[Source records]

== Segment start ==

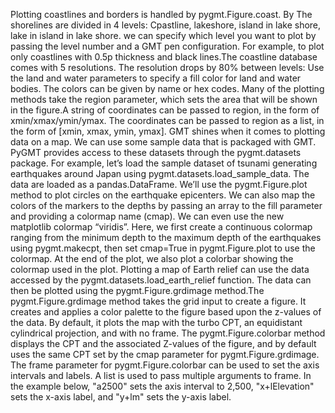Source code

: Plotting coastlines and borders is handled by pygmt.Figure.coast. By The shorelines are divided in 4 levels: Cpastline, lakeshore, island in lake shore, lake in island in lake shore. 
we can specify which level you want to plot by passing the level number and a GMT pen configuration. For example, to plot only coastlines with 0.5p thickness and black lines.The coastline database comes with 5 resolutions. The resolution drops by 80% between levels:
Use the land and water parameters to specify a fill color for land and water bodies. The colors can be given by name or hex codes. Many of the plotting methods take the region parameter, which sets the area that will be shown in the figure.A string of coordinates can be passed to region, in the form of xmin/xmax/ymin/ymax.
The coordinates can be passed to region as a list, in the form of [xmin, xmax, ymin, ymax].
GMT shines when it comes to plotting data on a map. We can use some sample data that is packaged with GMT. PyGMT provides access to these datasets through the pygmt.datasets package. For example, let’s load the sample dataset of tsunami generating earthquakes around Japan using pygmt.datasets.load_sample_data. The data are loaded as a pandas.DataFrame.
We’ll use the pygmt.Figure.plot method to plot circles on the earthquake epicenters.
We can also map the colors of the markers to the depths by passing an array to the fill parameter and providing a colormap name (cmap). We can even use the new matplotlib colormap “viridis”. Here, we first create a continuous colormap ranging from the minimum depth to the maximum depth of the earthquakes using pygmt.makecpt, then set cmap=True in pygmt.Figure.plot to use the colormap. At the end of the plot, we also plot a colorbar showing the colormap used in the plot.
Plotting a map of Earth relief can use the data accessed by the pygmt.datasets.load_earth_relief function. The data can then be plotted using the pygmt.Figure.grdimage method.The pygmt.Figure.grdimage method takes the grid input to create a figure. It creates and applies a color palette to the figure based upon the z-values of the data. By default, it plots the map with the turbo CPT, an equidistant cylindrical projection, and with no frame.
The pygmt.Figure.colorbar method displays the CPT and the associated Z-values of the figure, and by default uses the same CPT set by the cmap parameter for pygmt.Figure.grdimage. The frame parameter for pygmt.Figure.colorbar can be used to set the axis intervals and labels. A list is used to pass multiple arguments to frame. In the example below, "a2500" sets the axis interval to 2,500, "x+lElevation" sets the x-axis label, and "y+lm" sets the y-axis label.
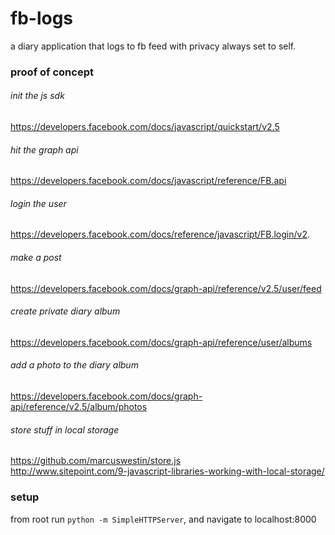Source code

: # fb-logs

a diary application that logs to fb feed with privacy always set to self.

### proof of concept

###### init the js sdk
https://developers.facebook.com/docs/javascript/quickstart/v2.5

###### hit the graph api
https://developers.facebook.com/docs/javascript/reference/FB.api

###### login the user
https://developers.facebook.com/docs/reference/javascript/FB.login/v2.

###### make a post
https://developers.facebook.com/docs/graph-api/reference/v2.5/user/feed

###### create private diary album
https://developers.facebook.com/docs/graph-api/reference/user/albums

###### add a photo to the diary album
https://developers.facebook.com/docs/graph-api/reference/v2.5/album/photos

###### store stuff in local storage
https://github.com/marcuswestin/store.js <br/>
http://www.sitepoint.com/9-javascript-libraries-working-with-local-storage/

### setup

from root run `python -m SimpleHTTPServer`, and navigate to localhost:8000

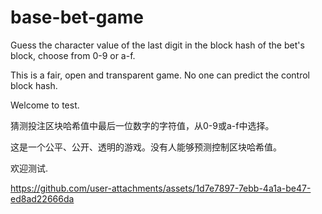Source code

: # base-bet-game

Guess the character value of the last digit in the block hash of the bet's block, choose from 0-9 or a-f.

This is a fair, open and transparent game. No one can predict the control block hash.

Welcome to test.

猜测投注区块哈希值中最后一位数字的字符值，从0-9或a-f中选择。

这是一个公平、公开、透明的游戏。没有人能够预测控制区块哈希值。

欢迎测试.



https://github.com/user-attachments/assets/1d7e7897-7ebb-4a1a-be47-ed8ad22666da

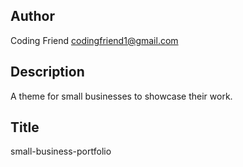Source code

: ## Author
Coding Friend [codingfriend1@gmail.com](mailto:codingfriend1@gmail.com)

## Description 
A theme for small businesses to showcase their work.

## Title 
small-business-portfolio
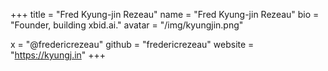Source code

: +++
title = "Fred Kyung-jin Rezeau"
name = "Fred Kyung-jin Rezeau"
bio = "Founder, building xbid.ai."
avatar = "/img/kyungjin.png"

x = "@fredericrezeau"
github = "fredericrezeau"
website = "https://kyungj.in"
+++
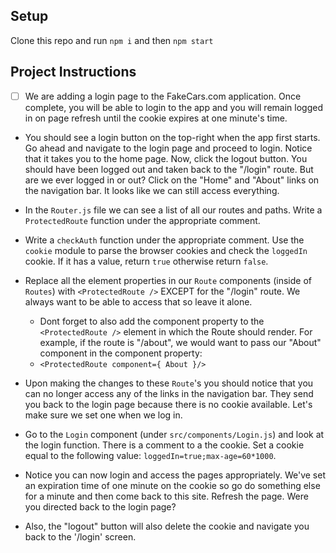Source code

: ## Setup

Clone this repo and run `npm i` and then `npm start`

## Project Instructions

- [ ] We are adding a login page to the FakeCars.com application. Once complete, you will be able to login to the app and you will remain logged in on page refresh until the cookie expires at one minute's time.

- You should see a login button on the top-right when the app first starts. Go ahead and navigate to the login page and proceed to login. Notice that it takes you to the home page. Now, click the logout button. You should have been logged out and taken back to the "/login" route. But are we ever logged in or out? Click on the "Home" and "About" links on the navigation bar. It looks like we can still access everything.

- In the `Router.js` file we can see a list of all our routes and paths. Write a `ProtectedRoute` function under the appropriate comment.

- Write a `checkAuth` function under the appropriate comment. Use the `cookie` module to parse the browser cookies and check the `loggedIn` cookie. If it has a value, return `true` otherwise return `false`.

- Replace all the element properties in our `Route` components (inside of `Routes`) with `<ProtectedRoute />` EXCEPT for the "/login" route. We always want to be able to access that so leave it alone.

  - Dont forget to also add the component property to the `<ProtectedRoute />` element in which the Route should render. For example, if the route is "/about", we would want to pass our "About" component in the component property:
  - `<ProtectedRoute component={ About }/>`

- Upon making the changes to these `Route`'s you should notice that you can no longer access any of the links in the navigation bar. They send you back to the login page because there is no cookie available. Let's make sure we set one when we log in.

- Go to the `Login` component (under `src/components/Login.js`) and look at the login function. There is a comment to a the cookie. Set a cookie equal to the following value: `loggedIn=true;max-age=60*1000`.

- Notice you can now login and access the pages appropriately. We've set an expiration time of one minute on the cookie so go do something else for a minute and then come back to this site. Refresh the page. Were you directed back to the login page?

- Also, the "logout" button will also delete the cookie and navigate you back to the '/login' screen.
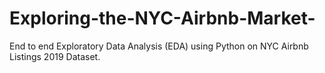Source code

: # Exploring-the-NYC-Airbnb-Market-
End to end Exploratory Data Analysis (EDA) using Python on NYC Airbnb Listings 2019 Dataset.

== Segment end ==

Using the data above, give again exactly the lines starting at the one holding "This is a fair, open" and ending at the one holding "- [ ] We are", inclusive, and nothing more. Omit the pictures.

§ EXERCISE ANSWER:
This is a fair, open and transparent game. No one can predict the control block hash.

Welcome to test.

猜测投注区块哈希值中最后一位数字的字符值，从0-9或a-f中选择。

这是一个公平、公开、透明的游戏。没有人能够预测控制区块哈希值。

欢迎测试.



https://github.com/user-attachments/assets/1d7e7897-7ebb-4a1a-be47-ed8ad22666da

Source code

: ## Author
Coding Friend [codingfriend1@gmail.com](mailto:codingfriend1@gmail.com)

## Description 
A theme for small businesses to showcase their work.

## Title 
small-business-portfolio
Source code

: +++
title = "Fred Kyung-jin Rezeau"
name = "Fred Kyung-jin Rezeau"
bio = "Founder, building xbid.ai."
avatar = "/img/kyungjin.png"

x = "@fredericrezeau"
github = "fredericrezeau"
website = "https://kyungj.in"
+++
Source code

: ## Setup

Clone this repo and run `npm i` and then `npm start`

## Project Instructions

- [ ] We are adding a login page to the FakeCars.com application. Once complete, you will be able to login to the app and you will remain logged in on page refresh until the cookie expires at one minute's time.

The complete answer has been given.